• Problem statement: Pick every line from the data below that contains the string "View" and copy it.

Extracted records
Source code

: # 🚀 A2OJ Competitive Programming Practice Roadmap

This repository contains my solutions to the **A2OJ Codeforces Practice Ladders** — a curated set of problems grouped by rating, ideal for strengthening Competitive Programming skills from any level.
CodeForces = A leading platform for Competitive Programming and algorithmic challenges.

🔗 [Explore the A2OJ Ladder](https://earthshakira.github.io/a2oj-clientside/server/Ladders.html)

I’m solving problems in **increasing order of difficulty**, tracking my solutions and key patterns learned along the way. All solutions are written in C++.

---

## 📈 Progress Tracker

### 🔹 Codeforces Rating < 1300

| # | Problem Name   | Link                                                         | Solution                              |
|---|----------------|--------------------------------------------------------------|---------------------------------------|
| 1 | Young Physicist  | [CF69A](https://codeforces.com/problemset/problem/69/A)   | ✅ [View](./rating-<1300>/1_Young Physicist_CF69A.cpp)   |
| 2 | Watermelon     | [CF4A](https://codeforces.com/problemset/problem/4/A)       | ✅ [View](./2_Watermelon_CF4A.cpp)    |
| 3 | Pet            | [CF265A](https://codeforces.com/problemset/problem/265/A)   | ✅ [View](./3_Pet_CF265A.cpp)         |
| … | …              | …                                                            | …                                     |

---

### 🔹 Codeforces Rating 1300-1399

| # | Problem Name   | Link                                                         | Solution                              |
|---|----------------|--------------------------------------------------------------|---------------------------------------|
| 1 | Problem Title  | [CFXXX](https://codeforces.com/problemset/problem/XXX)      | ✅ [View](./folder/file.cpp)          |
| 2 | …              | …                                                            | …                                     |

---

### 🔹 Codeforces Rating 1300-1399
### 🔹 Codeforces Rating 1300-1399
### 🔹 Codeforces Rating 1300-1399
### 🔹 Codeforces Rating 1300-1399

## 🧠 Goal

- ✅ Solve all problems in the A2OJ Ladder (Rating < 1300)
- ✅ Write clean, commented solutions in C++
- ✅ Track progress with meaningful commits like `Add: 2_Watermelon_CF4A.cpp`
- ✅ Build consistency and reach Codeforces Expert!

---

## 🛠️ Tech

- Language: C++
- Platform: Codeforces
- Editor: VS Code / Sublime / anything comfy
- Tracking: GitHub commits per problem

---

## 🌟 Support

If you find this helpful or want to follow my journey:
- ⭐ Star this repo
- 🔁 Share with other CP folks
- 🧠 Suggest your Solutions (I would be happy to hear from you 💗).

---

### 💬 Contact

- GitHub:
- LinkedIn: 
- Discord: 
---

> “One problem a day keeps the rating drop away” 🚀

• Task answer:
| 1 | Young Physicist  | [CF69A](https://codeforces.com/problemset/problem/69/A)   | ✅ [View](./rating-<1300>/1_Young Physicist_CF69A.cpp)   |
| 2 | Watermelon     | [CF4A](https://codeforces.com/problemset/problem/4/A)       | ✅ [View](./2_Watermelon_CF4A.cpp)    |
| 3 | Pet            | [CF265A](https://codeforces.com/problemset/problem/265/A)   | ✅ [View](./3_Pet_CF265A.cpp)         |
| 1 | Problem Title  | [CFXXX](https://codeforces.com/problemset/problem/XXX)      | ✅ [View](./folder/file.cpp)          |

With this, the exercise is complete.